Boeing Jets to Be Next Air Force One -- WSJ

This article is being republished as part of our daily reproduction of articles that also appeared in the U.S. print edition of The Wall Street Journal (August 2, 2017).

The U.S. will buy two 747 jumbo jets from Boeing Co. for use as the next Air Force One fleet, converting planes previously ordered by a bankrupt Russian airline.

Boeing suggested selling the planes as part of an effort to cut the cost of an Air Force One replacement program that President Donald Trump criticized as too expensive before taking office.

"We're working through the final stages of coordination to purchase two commercial 747-8 aircraft and expect to award a contract soon," Air Force spokeswoman Ann Stefanek said on Tuesday.

The two planes were once destined for sale to Transaero, a Russian carrier that collapsed in 2015. Most of that company has been absorbed into Aeroflot Russian International Airlines, the country's state-owned flag carrier. Boeing removed the original Transaero order for three 747-8 jets from its books last month.

The aerospace giant offered the Air Force a substantial undisclosed discount on the $387 million list price of each plane, according to a person familiar with the negotiations. The White House and the Secret Service changed the specifications for the new Air Force One fleet earlier this year as part of the cost-cutting effort. Converting the planes to meet the enhanced security and communications needs of the presidential fleet is expected to be cheaper than building two new aircraft.

In December, Mr.
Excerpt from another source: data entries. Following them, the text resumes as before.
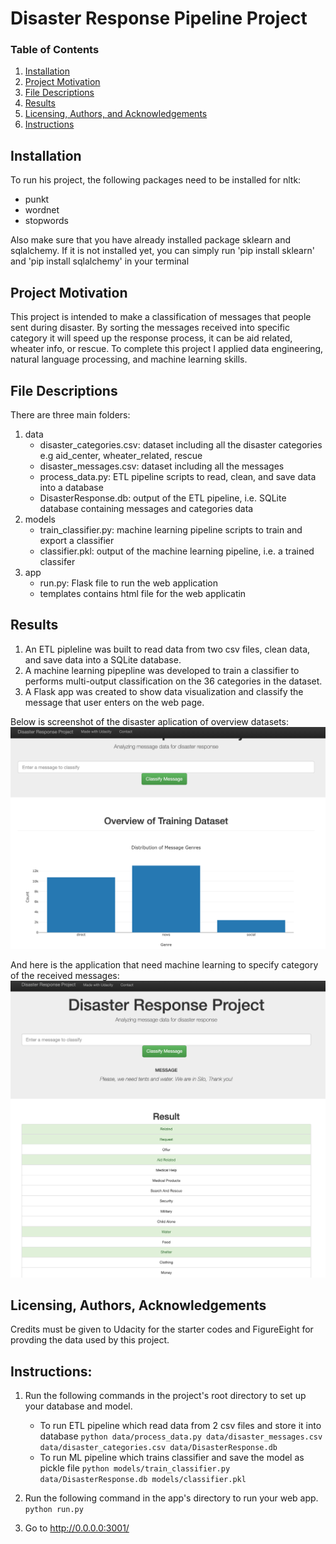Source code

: # Disaster Response Pipeline Project

### Table of Contents

1. [Installation](#installation)
2. [Project Motivation](#motivation)
3. [File Descriptions](#files)
4. [Results](#results)
5. [Licensing, Authors, and Acknowledgements](#licensing)
6. [Instructions](#instructions)

## Installation <a name="installation"></a>

To run his project, the following packages need to be installed for nltk:
* punkt
* wordnet
* stopwords

Also make sure that you have already installed package sklearn and sqlalchemy.
If it is not installed yet, you can simply run 'pip install sklearn' and 'pip install sqlalchemy' in your terminal 

## Project Motivation<a name="motivation"></a>

This project is intended to make a classification of messages that people sent during disaster. By sorting the messages received into specific category it will speed up the response process, it can be aid related, wheater info, or rescue.
To complete this project I applied data engineering, natural language processing, and machine learning skills.

## File Descriptions <a name="files"></a>

There are three main folders:
1. data
    - disaster_categories.csv: dataset including all the disaster categories e.g aid_center, wheater_related, rescue
    - disaster_messages.csv: dataset including all the messages
    - process_data.py: ETL pipeline scripts to read, clean, and save data into a database
    - DisasterResponse.db: output of the ETL pipeline, i.e. SQLite database containing messages and categories data
2. models
    - train_classifier.py: machine learning pipeline scripts to train and export a classifier
    - classifier.pkl: output of the machine learning pipeline, i.e. a trained classifer
3. app
    - run.py: Flask file to run the web application
    - templates contains html file for the web applicatin

## Results<a name="results"></a>

1. An ETL pipleline was built to read data from two csv files, clean data, and save data into a SQLite database.
2. A machine learning pipepline was developed to train a classifier to performs multi-output classification on the 36 categories in the dataset.
3. A Flask app was created to show data visualization and classify the message that user enters on the web page.

Below is screenshot of the disaster aplication of overview datasets:
![alt text](https://github.com/dhanys24/disaster-response-pipeline/blob/master/app/overview_dataset.png)


And here is the application that need machine learning to specify category of the received messages:
![alt text](https://github.com/dhanys24/disaster-response-pipeline/blob/master/app/messages_categories_result.png)


## Licensing, Authors, Acknowledgements<a name="licensing"></a>

Credits must be given to Udacity for the starter codes and FigureEight for provding the data used by this project. 
## Instructions:<a name="instructions"></a>
1. Run the following commands in the project's root directory to set up your database and model.

    - To run ETL pipeline which read data from 2 csv files and store it into database 
        `python data/process_data.py data/disaster_messages.csv data/disaster_categories.csv data/DisasterResponse.db`
    - To run ML pipeline which trains classifier and save the model as pickle file
        `python models/train_classifier.py data/DisasterResponse.db models/classifier.pkl`

2. Run the following command in the app's directory to run your web app.
    `python run.py`

3. Go to http://0.0.0.0:3001/
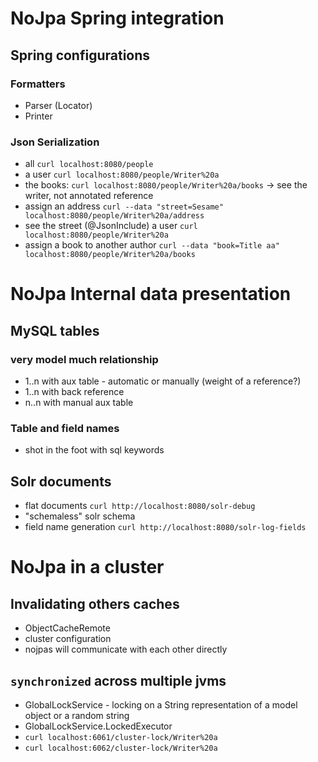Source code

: # NoJpa Spring integration

## Spring configurations

### Formatters

- Parser (Locator)
- Printer

### Json Serialization

- all `curl localhost:8080/people`
- a user `curl localhost:8080/people/Writer%20a`
- the books: `curl localhost:8080/people/Writer%20a/books` -> see the writer, not annotated reference
- assign an address `curl --data "street=Sesame" localhost:8080/people/Writer%20a/address`
- see the street (@JsonInclude) a user `curl localhost:8080/people/Writer%20a`
- assign a book to another author `curl --data "book=Title aa" localhost:8080/people/Writer%20a/books`


# NoJpa Internal data presentation

## MySQL tables

### very model much relationship

- 1..n with aux table - automatic or manually (weight of a reference?)
- 1..n with back reference
- n..n with manual aux table

### Table and field names

- shot in the foot with sql keywords

## Solr documents

- flat documents `curl http://localhost:8080/solr-debug`
- "schemaless" solr schema
- field name generation `curl http://localhost:8080/solr-log-fields`


# NoJpa in a cluster

## Invalidating others caches

- ObjectCacheRemote
- cluster configuration
- nojpas will communicate with each other directly

## `synchronized` across multiple jvms

- GlobalLockService - locking on a String representation of a model object or a random string
- GlobalLockService.LockedExecutor<T>
- `curl localhost:6061/cluster-lock/Writer%20a`
- `curl localhost:6062/cluster-lock/Writer%20a`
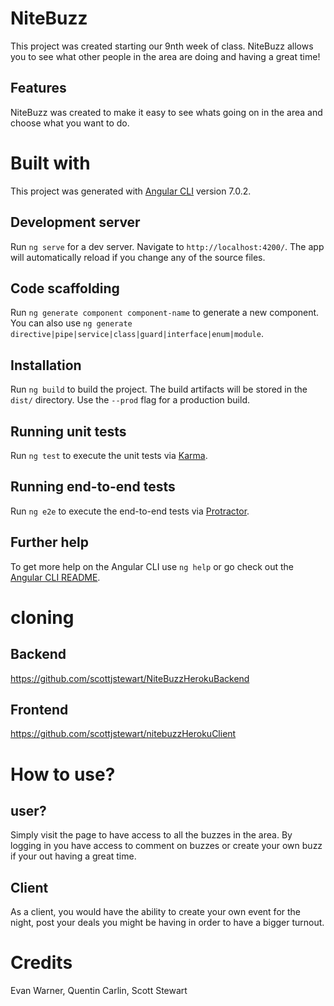# NiteBuzz

This project was created starting our 9nth week of class. NiteBuzz allows you to see what other people in the area are doing and having a great time!


## Features

NiteBuzz was created to make it easy to see whats going on in the area and choose what you want to do.

# Built with

This project was generated with [Angular CLI](https://github.com/angular/angular-cli) version 7.0.2.

## Development server

Run `ng serve` for a dev server. Navigate to `http://localhost:4200/`. The app will automatically reload if you change any of the source files.

## Code scaffolding

Run `ng generate component component-name` to generate a new component. You can also use `ng generate directive|pipe|service|class|guard|interface|enum|module`.

## Installation

Run `ng build` to build the project. The build artifacts will be stored in the `dist/` directory. Use the `--prod` flag for a production build.

## Running unit tests

Run `ng test` to execute the unit tests via [Karma](https://karma-runner.github.io).

## Running end-to-end tests

Run `ng e2e` to execute the end-to-end tests via [Protractor](http://www.protractortest.org/).

## Further help

To get more help on the Angular CLI use `ng help` or go check out the [Angular CLI README](https://github.com/angular/angular-cli/blob/master/README.md).

# cloning

## Backend

https://github.com/scottjstewart/NiteBuzzHerokuBackend

## Frontend

https://github.com/scottjstewart/nitebuzzHerokuClient

# How to use?

## user?

Simply visit the page to have access to all the buzzes in the area. By logging in you have access to comment on buzzes or create your own buzz if your out having a great time.

## Client

As a client, you would have the ability to create your own event for the night, post your deals you might be having in order to have a bigger turnout.

# Credits

Evan Warner, Quentin Carlin, Scott Stewart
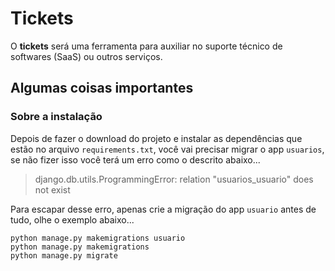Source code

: # Tickets

O **tickets** será uma ferramenta para auxiliar no suporte técnico de softwares (SaaS) ou outros serviços.

## Algumas coisas importantes

### Sobre a instalação
Depois de fazer o download do projeto e instalar as dependências que estão no arquivo `requirements.txt`, você vai
precisar migrar o app `usuarios`, se não fizer isso você terá um erro
como o descrito abaixo... 

> django.db.utils.ProgrammingError: relation "usuarios_usuario" does not exist

Para escapar desse erro, apenas crie a migração do app `usuario` antes de tudo, olhe o exemplo abaixo...

`python manage.py makemigrations usuario`\
`python manage.py makemigrations`\
`python manage.py migrate`
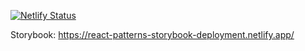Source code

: [![Netlify Status](https://api.netlify.com/api/v1/badges/e3c555f8-3b22-4a36-8faa-e7a13aa9a009/deploy-status)](https://app.netlify.com/sites/react-patterns-storybook-deployment/deploys)

Storybook: https://react-patterns-storybook-deployment.netlify.app/
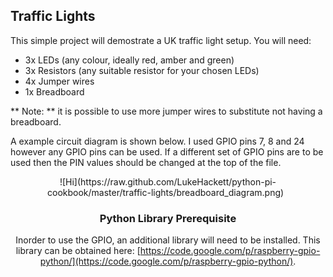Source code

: Traffic Lights
-------

This simple project will demostrate a UK traffic light setup.
You will need:

* 3x LEDs (any colour, ideally red, amber and green)
* 3x Resistors (any suitable resistor for your chosen LEDs)
* 4x Jumper wires
* 1x Breadboard

** Note: ** it is possible to use more jumper wires to substitute not having a breadboard.


A example circuit diagram is shown below. I used GPIO pins 7, 8 and 24 however any GPIO pins can be used. If a different set of GPIO pins are to be used then the PIN values should be changed at the top of the file.

<center>![Hi](https://raw.github.com/LukeHackett/python-pi-cookbook/master/traffic-lights/breadboard_diagram.png) &nbsp;



### Python Library Prerequisite

Inorder to use the GPIO, an additional library will need to be installed. This library can be obtained here: [https://code.google.com/p/raspberry-gpio-python/](https://code.google.com/p/raspberry-gpio-python/).
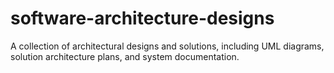 # software-architecture-designs
A collection of architectural designs and solutions, including UML diagrams, solution architecture plans, and system documentation.
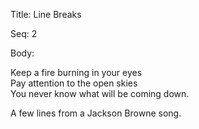 Title:  Line Breaks

Seq:    2

Body: 

Keep a fire burning in your eyes  
Pay attention to the open skies \
You never know what will be coming down. 

A few lines from a Jackson Browne song.
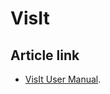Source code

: # VisIt

## Article link

-  [VisIt User Manual](https://visit-sphinx-github-user-manual.readthedocs.io/).

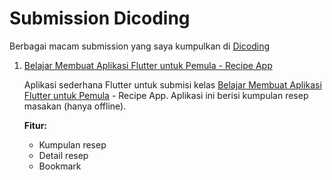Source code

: # Submission Dicoding

Berbagai macam submission yang saya kumpulkan di [Dicoding](https://www.dicoding.com/users/agprastyo/academies)


1. [Belajar Membuat Aplikasi Flutter untuk Pemula - Recipe App](https://github.com/agpprastyo/Dicoding-Submision/blob/4d72e6e542a04845be6faca9c4a1989b75b84bdc/recipe_app)

   Aplikasi sederhana Flutter untuk submisi kelas [Belajar Membuat Aplikasi Flutter untuk Pemula](https://www.dicoding.com/academies/159) - Recipe App. Aplikasi ini berisi kumpulan resep masakan (hanya offline).

   **Fitur:**
   - Kumpulan resep
   - Detail resep
   - Bookmark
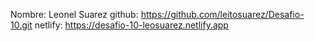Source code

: Nombre: Leonel Suarez
github: https://github.com/leitosuarez/Desafio-10.git
netlify: https://desafio-10-leosuarez.netlify.app
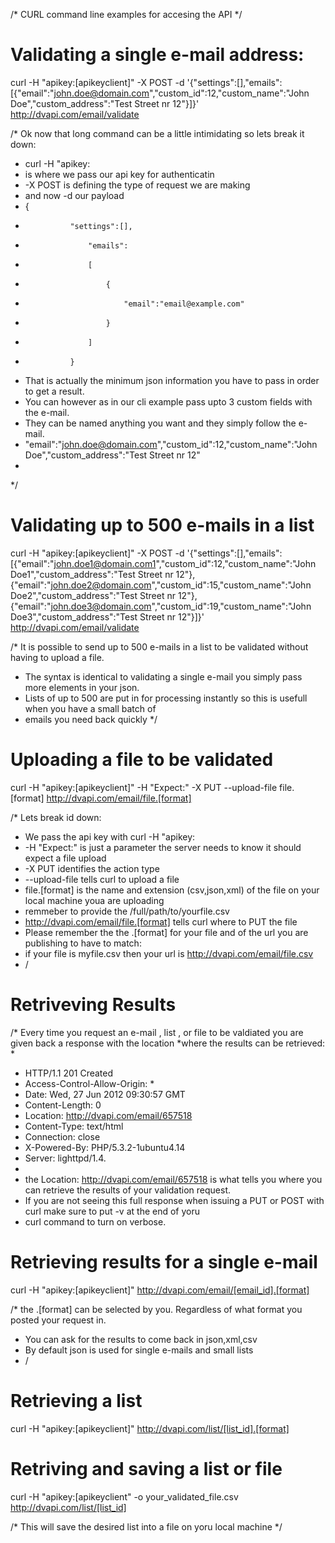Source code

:/* CURL command line examples for accesing the API */

# Validating a single e-mail address:

curl -H "apikey:[apikeyclient]" -X POST -d '{"settings":[],"emails":[{"email":"john.doe@domain.com","custom_id":12,"custom_name":"John Doe","custom_address":"Test Street nr 12"}]}' http://dvapi.com/email/validate

/* Ok now that long command can be a little intimidating so lets break it down:
*   curl -H "apikey:
*   is where we pass our api key for authenticatin
*   -X POST is defining the type of request we are making 
*   and now -d our payload 
*   {
*  				"settings":[],
*					"emails": 
*					[	
*						{
*							"email":"email@example.com"
*						}	
*					]
*				}
* That is actually the minimum json information you have to pass in order to get a result. 
* You can however as in our cli example pass upto 3 custom fields with the e-mail. 
* They can be named anything you want and they simply follow the e-mail. 
* "email":"john.doe@domain.com","custom_id":12,"custom_name":"John Doe","custom_address":"Test Street nr 12"
*
*/

# Validating up to 500 e-mails in a list

curl -H "apikey:[apikeyclient]" -X POST -d '{"settings":[],"emails":[{"email":"john.doe1@domain.com1","custom_id":12,"custom_name":"John Doe1","custom_address":"Test Street nr 12"},{"email":"john.doe2@domain.com","custom_id":15,"custom_name":"John Doe2","custom_address":"Test Street nr 12"},{"email":"john.doe3@domain.com","custom_id":19,"custom_name":"John Doe3","custom_address":"Test Street nr 12"}]}' http://dvapi.com/email/validate

/* It is possible to send up to 500 e-mails in a list to be validated without having to upload a file. 
* The syntax is identical to validating a single e-mail you simply pass more elements in your json. 
* Lists of up to 500 are put in for processing instantly so this is usefull when you have a small batch of 
* emails you need back quickly
*/

# Uploading a file to be validated 

curl -H "apikey:[apikeyclient]" -H "Expect:" -X PUT --upload-file file.[format] http://dvapi.com/email/file.[format]

/* Lets break id down:
* We pass the api key with curl -H "apikey:
* -H "Expect:" is just a parameter the server needs to know it should expect a file upload 
* -X PUT identifies the action type
* --upload-file tells curl to upload a file
* file.[format] is the name and extension (csv,json,xml) of the file on your local machine youa are uploading
* remmeber to provide the /full/path/to/yourfile.csv 
* http://dvapi.com/email/file.[format] tells curl where to PUT the file 
* Please remember the the .[format] for your file and of the url you are publishing to have to match:
* if your file is myfile.csv then your url is http://dvapi.com/email/file.csv
* /

# Retriveving Results

/* Every time you request an e-mail , list , or file to be valdiated you are given back a response with the location
*where the results can be retrieved:
*
* HTTP/1.1 201 Created
* Access-Control-Allow-Origin: *
* Date: Wed, 27 Jun 2012 09:30:57 GMT
* Content-Length: 0
* Location: http://dvapi.com/email/657518
* Content-Type: text/html
* Connection: close
* X-Powered-By: PHP/5.3.2-1ubuntu4.14
* Server: lighttpd/1.4.
* 
* the Location: http://dvapi.com/email/657518 is what tells you where you can retrieve the results of your validation request. 
* If you are not seeing this full response when issuing a PUT or POST with curl make sure to put -v at the end of yoru 
* curl command to turn on verbose. 

# Retrieving results for a single e-mail

curl -H "apikey:[apikeyclient]" http://dvapi.com/email/[email_id].[format]

/* the .[format] can be selected by you. Regardless of what format you posted your request in. 
* You can ask for the results to come back in json,xml,csv
* By default json is used for single e-mails and small lists
* /

# Retrieving a list 

curl -H "apikey:[apikeyclient]" http://dvapi.com/list/[list_id].[format]

# Retriving and saving a list or file
curl -H "apikey:[apikeyclient" -o your_validated_file.csv http://dvapi.com/list/[list_id]

/* This will save the desired list into a file on yoru local machine */



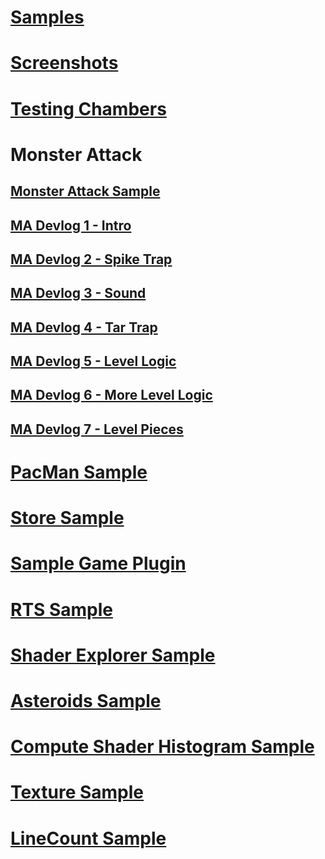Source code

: # [Samples](samples-overview.md)
# [Screenshots](screenshots.md)
# [Testing Chambers](testing-chambers.md)
# Monster Attack
## [Monster Attack Sample](monster-attack/monster-attack.md)
## [MA Devlog 1 - Intro](monster-attack/devlog-1.md)
## [MA Devlog 2 - Spike Trap](monster-attack/devlog-2.md)
## [MA Devlog 3 - Sound](monster-attack/devlog-3.md)
## [MA Devlog 4 - Tar Trap](monster-attack/devlog-4.md)
## [MA Devlog 5 - Level Logic](monster-attack/devlog-5.md)
## [MA Devlog 6 - More Level Logic](monster-attack/devlog-6.md)
## [MA Devlog 7 - Level Pieces](monster-attack/devlog-7.md)
# [PacMan Sample](pacman.md)
# [Store Sample](store-sample.md)
# [Sample Game Plugin](sample-game-plugin.md)
# [RTS Sample](rts.md)
# [Shader Explorer Sample](shader-explorer.md)
# [Asteroids Sample](asteroids.md)
# [Compute Shader Histogram Sample](cs-histogram.md)
# [Texture Sample](texture-sample.md)
# [LineCount Sample](line-count.md)
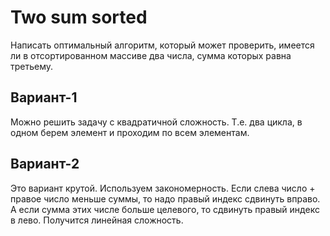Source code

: # Two sum sorted
Написать оптимальный алгоритм, который может проверить, имеется ли в отсортированном массиве два числа, сумма которых равна третьему.

## Вариант-1
Можно решить задачу с квадратичной сложность. Т.е. два цикла, в одном берем элемент и проходим по всем элементам.

## Вариант-2
Это вариант крутой. Используем закономерность. Если слева число + правое число меньше суммы, то надо правый индекс сдвинуть вправо.
А если сумма этих числе больше целевого, то сдвинуть правый индекс в лево. Получится линейная сложность.
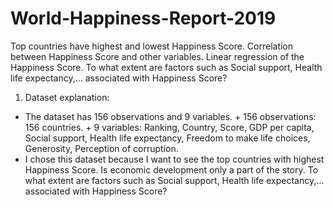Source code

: # World-Happiness-Report-2019
Top countries have highest and lowest Happiness Score. Correlation between Happiness Score and other variables. Linear regression of the Happiness Score. To what extent are factors such as Social support, Health life expectancy,…  associated with Happiness Score?

1. Dataset explanation: 
- The dataset has 156 observations and 9 variables.
      + 156 observations: 156 countries.
      + 9 variables: Ranking, Country, Score, GDP per capita, Social support, Health life expectancy, Freedom to make life choices, Generosity, Perception of corruption.
- I chose this dataset because I want to see the top countries with highest Happiness Score. Is economic development only a part of the story. To what extent are factors such as Social support, Health life expectancy,…  associated with Happiness Score?

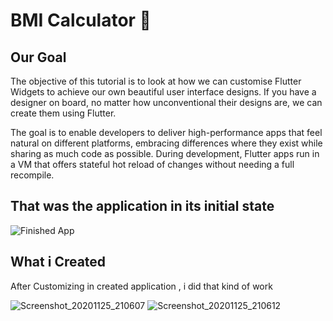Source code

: 
# BMI Calculator 💪

## Our Goal


The objective of this tutorial is to look at how we can customise Flutter Widgets to achieve our own beautiful user interface designs. If you have a designer on board, no matter how unconventional their designs are, we can create them using Flutter. 

The goal is to enable developers to deliver high-performance apps that feel natural on different platforms, embracing differences where they exist while sharing as much code as possible. During development, Flutter apps run in a VM that offers stateful hot reload of changes without needing a full recompile.
## That was the application in its initial state

![Finished App](https://github.com/londonappbrewery/Images/blob/master/bmi-calc-demo.gif)

##  What i Created

After Customizing in created application , i did that kind of work

![Screenshot_20201125_210607](https://user-images.githubusercontent.com/73903186/100252932-4d976500-2f62-11eb-98a8-94d8c65b50f2.jpg)
![Screenshot_20201125_210612](https://user-images.githubusercontent.com/73903186/100252924-496b4780-2f62-11eb-9d38-8e487b51e698.jpg)

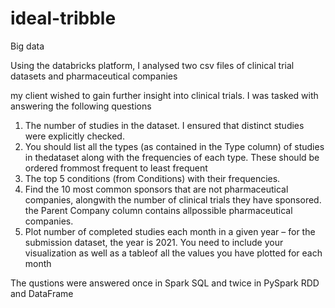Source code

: # ideal-tribble
Big data

Using the databricks platform, I analysed two csv files of clinical trial datasets and pharmaceutical companies

my client wished to gain further insight into clinical trials. I was tasked with answering the following questions
1. The number of studies in the dataset. I ensured that distinct studies were explicitly checked.
2. You should list all the types (as contained in the Type column) of studies in thedataset along with the frequencies of each type. These should be ordered frommost frequent to least frequent
3. The top 5 conditions (from Conditions) with their frequencies.
4. Find the 10 most common sponsors that are not pharmaceutical companies, alongwith the number of clinical trials they have sponsored. the Parent Company column contains allpossible pharmaceutical companies.
5. Plot number of completed studies each month in a given year – for the submission dataset, the year is 2021. You need to include your visualization as well as a tableof all the values you have plotted for each month

The qustions were answered once in Spark SQL and twice in PySpark RDD and DataFrame
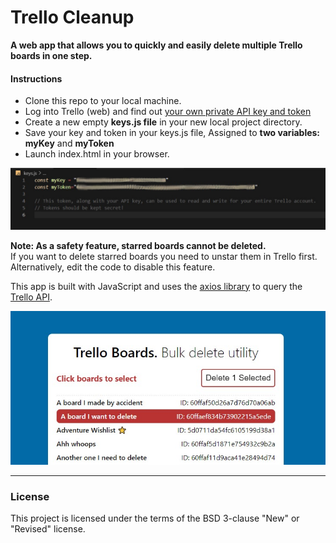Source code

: # Trello Cleanup

**A web app that allows you to quickly and easily delete multiple Trello boards in one step.**<br>

#### Instructions
-  Clone this repo to your local machine.
-  Log into Trello (web) and find out [your own private API key and token](https://trello.com/app-key)
-  Create a new empty **keys.js file** in your new local project directory.
-  Save your key and token in your keys.js file, Assigned to **two variables: myKey** and **myToken**
-  Launch index.html in your browser.

<img width="800px" alt="keys file screenshot" src="https://github.com/MakeItBack/Trello-Delete-App/blob/main/keys_screenshot.jpg">


**Note: As a safety feature, starred boards cannot be deleted.**<br>
If you want to delete starred boards you need to unstar them in Trello first. Alternatively, edit the code to disable this feature.

This app is built with JavaScript and uses the [axios library](https://github.com/axios/axios) to query the [Trello API](https://developer.atlassian.com/cloud/trello/guides/rest-api/api-introduction/).

![App screenshot](https://github.com/MakeItBack/Trello-Delete-App/blob/main/app_screenshot.jpg)

---

### License

This project is licensed under the terms of the BSD 3-clause "New" or "Revised" license.<br>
Trump criticized a program he claimed would cost $4 billion. However, the Pentagon's estimated budget has remained steady at around $3.1 billion for the planes, which will replace two aging jumbos that have become costly to maintain. Boeing has received $170 million in development contracts so far and was the sole bidder for the new presidential jets.

"This deal is focused on providing a great value for the Air Force and the best price for the taxpayer," a Boeing spokesman said.

Work was due to start in 2019, with the planes entering service in the fall of 2023. Acquiring the two undelivered 747s would allow this timetable to be accelerated, said the person familiar with the discussions.

The planned Air Force purchase was earlier reported by Defense One.